Dataset excerpts:

§ §

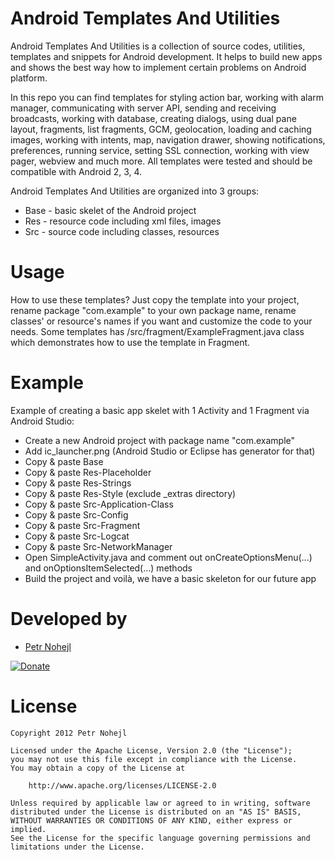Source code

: Android Templates And Utilities
===============================

Android Templates And Utilities is a collection of source codes, utilities, 
templates and snippets for Android development. It helps to build new apps and 
shows the best way how to implement certain problems on Android platform.

In this repo you can find templates for styling action bar, working with alarm
manager, communicating with server API, sending and receiving broadcasts,
working with database, creating dialogs, using dual pane layout, fragments,
list fragments, GCM, geolocation, loading and caching images,
working with intents, map, navigation drawer, showing notifications,
preferences, running service, setting SSL connection, working with view pager,
webview and much more. All templates were tested and should be compatible
with Android 2, 3, 4.

Android Templates And Utilities are organized into 3 groups:

* Base - basic skelet of the Android project
* Res - resource code including xml files, images
* Src - source code including classes, resources


Usage
=====

How to use these templates? Just copy the template into your project, rename
package "com.example" to your own package name, rename classes' or resource's
names if you want and customize the code to your needs. Some templates has
/src/fragment/ExampleFragment.java class which demonstrates how to use
the template in Fragment.


Example
=======

Example of creating a basic app skelet with 1 Activity and 1 Fragment via Android Studio:

* Create a new Android project with package name "com.example"
* Add ic_launcher.png (Android Studio or Eclipse has generator for that)
* Copy & paste Base
* Copy & paste Res-Placeholder
* Copy & paste Res-Strings
* Copy & paste Res-Style (exclude _extras directory)
* Copy & paste Src-Application-Class
* Copy & paste Src-Config
* Copy & paste Src-Fragment
* Copy & paste Src-Logcat
* Copy & paste Src-NetworkManager
* Open SimpleActivity.java and comment out onCreateOptionsMenu(...) and onOptionsItemSelected(...) methods
* Build the project and voilà, we have a basic skeleton for our future app


Developed by
============

* [Petr Nohejl](http://petrnohejl.cz)

[![Donate](https://www.paypalobjects.com/en_US/i/btn/btn_donate_SM.gif)](https://www.paypal.com/cgi-bin/webscr?cmd=_s-xclick&hosted_button_id=B3JBY3NU6L2XY)


License
=======

    Copyright 2012 Petr Nohejl

    Licensed under the Apache License, Version 2.0 (the "License");
    you may not use this file except in compliance with the License.
    You may obtain a copy of the License at

        http://www.apache.org/licenses/LICENSE-2.0

    Unless required by applicable law or agreed to in writing, software
    distributed under the License is distributed on an "AS IS" BASIS,
    WITHOUT WARRANTIES OR CONDITIONS OF ANY KIND, either express or implied.
    See the License for the specific language governing permissions and
    limitations under the License.
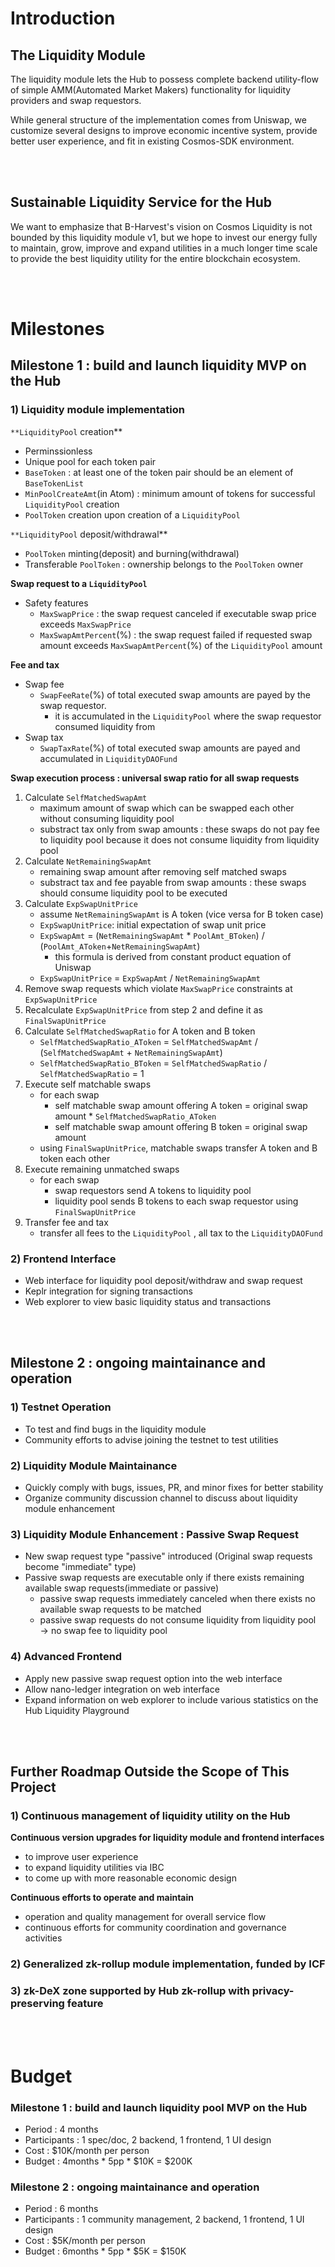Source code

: # Introduction

## **The Liquidity Module**

The liquidity module lets the Hub to possess complete backend utility-flow of simple AMM(Automated Market Makers) functionality for liquidity providers and swap requestors.

While general structure of the implementation comes from Uniswap, we customize several designs to improve economic incentive system, provide better user experience, and fit in existing Cosmos-SDK environment.

<br/><br/>

## **Sustainable Liquidity Service for the Hub**

We want to emphasize that B-Harvest's vision on Cosmos Liquidity is not bounded by this liquidity module v1, but we hope to invest our energy fully to maintain, grow, improve and expand utilities in a much longer time scale to provide the best liquidity utility for the entire blockchain ecosystem.

<br/><br/>

# Milestones

## **Milestone 1 : build and launch liquidity MVP on the Hub**

### 1) Liquidity module implementation

`**LiquidityPool` creation**

- Perminssionless
- Unique pool for each token pair
- `BaseToken` : at least one of the token pair should be an element of `BaseTokenList`
- `MinPoolCreateAmt`(in Atom) : minimum amount of tokens for successful `LiquidityPool` creation
- `PoolToken` creation upon creation of a `LiquidityPool`

`**LiquidityPool` deposit/withdrawal**

- `PoolToken` minting(deposit) and burning(withdrawal)
- Transferable `PoolToken` : ownership belongs to the `PoolToken` owner

**Swap request to a `LiquidityPool`**

- Safety features
    - `MaxSwapPrice` : the swap request canceled if executable swap price exceeds `MaxSwapPrice`
    - `MaxSwapAmtPercent`(%) : the swap request failed if requested swap amount exceeds `MaxSwapAmtPercent`(%) of the `LiquidityPool` amount

**Fee and tax**

- Swap fee
    - `SwapFeeRate`(%) of total executed swap amounts are payed by the swap requestor.
        - it is accumulated in the `LiquidityPool` where the swap requestor consumed liquidity from
- Swap tax
    - `SwapTaxRate`(%) of total executed swap amounts are payed and accumulated in `LiquidityDAOFund`

**Swap execution process : universal swap ratio for all swap requests**

1. Calculate `SelfMatchedSwapAmt`
    - maximum amount of swap which can be swapped each other without consuming liquidity pool
    - substract tax only from swap amounts : these swaps do not pay fee to liquidity pool because it does not consume liquidity from liquidity pool
2. Calculate `NetRemainingSwapAmt`
    - remaining swap amount after removing self matched swaps
    - substract tax and fee payable from swap amounts : these swaps should consume liquidity pool to be executed
3. Calculate `ExpSwapUnitPrice`
    - assume `NetRemainingSwapAmt` is A token (vice versa for B token case)
    - `ExpSwapUnitPrice`: initial expectation of swap unit price
    - `ExpSwapAmt` = (`NetRemainingSwapAmt` * `PoolAmt_BToken`) / (`PoolAmt_AToken`+`NetRemainingSwapAmt`)
        - this formula is derived from constant product equation of Uniswap
    - `ExpSwapUnitPrice` = `ExpSwapAmt` / `NetRemainingSwapAmt`
4. Remove swap requests which violate `MaxSwapPrice` constraints at `ExpSwapUnitPrice`
5. Recalculate `ExpSwapUnitPrice` from step 2 and define it as `FinalSwapUnitPrice`
6. Calculate `SelfMatchedSwapRatio` for A token and B token
    - `SelfMatchedSwapRatio_AToken` = `SelfMatchedSwapAmt` / (`SelfMatchedSwapAmt` + `NetRemainingSwapAmt`)
    - `SelfMatchedSwapRatio_BToken` = `SelfMatchedSwapRatio` / `SelfMatchedSwapRatio` = 1
7. Execute self matchable swaps
    - for each swap
        - self matchable swap amount offering A token = original swap amount * `SelfMatchedSwapRatio_AToken`
        - self matchable swap amount offering B token = original swap amount
    - using `FinalSwapUnitPrice`, matchable swaps transfer A token and B token each other
8. Execute remaining unmatched swaps
    - for each swap
        - swap requestors send A tokens to liquidity pool
        - liquidity pool sends B tokens to each swap requestor using `FinalSwapUnitPrice`
9. Transfer fee and tax
    - transfer all fees to the `LiquidityPool` , all tax to the `LiquidityDAOFund`

### 2) Frontend Interface

- Web interface for liquidity pool deposit/withdraw and swap request
- Keplr integration for signing transactions
- Web explorer to view basic liquidity status and transactions

<br/><br/>

## **Milestone 2 : ongoing maintainance and operation**

### 1) Testnet Operation

- To test and find bugs in the liquidity module
- Community efforts to advise joining the testnet to test utilities

### 2) Liquidity Module Maintainance

- Quickly comply with bugs, issues, PR, and minor fixes for better stability
- Organize community discussion channel to discuss about liquidity module enhancement

### 3) Liquidity Module Enhancement : Passive Swap Request

- New swap request type "passive" introduced (Original swap requests become "immediate" type)
- Passive swap requests are executable only if there exists remaining available swap requests(immediate or passive)
    - passive swap requests immediately canceled when there exists no available swap requests to be matched
    - passive swap requests do not consume liquidity from liquidity pool → no swap fee to liquidity pool

### 4) Advanced Frontend

- Apply new passive swap request option into the web interface
- Allow nano-ledger integration on web interface
- Expand information on web explorer to include various statistics on the Hub Liquidity Playground

<br/><br/>

## Further Roadmap Outside the Scope of This Project

### 1) Continuous management of liquidity utility on the Hub

**Continuous version upgrades for liquidity module and frontend interfaces**

- to improve user experience
- to expand liquidity utilities via IBC
- to come up with more reasonable economic design

**Continuous efforts to operate and maintain**

- operation and quality management for overall service flow
- continuous efforts for community coordination and governance activities

### 2) Generalized zk-rollup module implementation, funded by ICF

### 3) zk-DeX zone supported by Hub zk-rollup with privacy-preserving feature

<br/><br/>

# Budget

### **Milestone 1 : build and launch liquidity pool MVP on the Hub**

- Period : 4 months
- Participants : 1 spec/doc, 2 backend, 1 frontend, 1 UI design
- Cost : $10K/month per person
- Budget : 4months * 5pp * $10K = $200K

### **Milestone 2 : ongoing maintainance and operation**

- Period : 6 months
- Participants : 1 community management, 2 backend, 1 frontend, 1 UI design
- Cost : $5K/month per person
- Budget : 6months * 5pp * $5K = $150K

§ §

**Exercise instructions**. Would you retype exactly the lines above, from the line with "### 1) Continuous" to the line with "- Period : 4 months", with both end lines kept and nothing more?

**Response for this exercise**.
### 1) Continuous management of liquidity utility on the Hub

**Continuous version upgrades for liquidity module and frontend interfaces**

- to improve user experience
- to expand liquidity utilities via IBC
- to come up with more reasonable economic design

**Continuous efforts to operate and maintain**

- operation and quality management for overall service flow
- continuous efforts for community coordination and governance activities

### 2) Generalized zk-rollup module implementation, funded by ICF

### 3) zk-DeX zone supported by Hub zk-rollup with privacy-preserving feature

<br/><br/>

# Budget

### **Milestone 1 : build and launch liquidity pool MVP on the Hub**

- Period : 4 months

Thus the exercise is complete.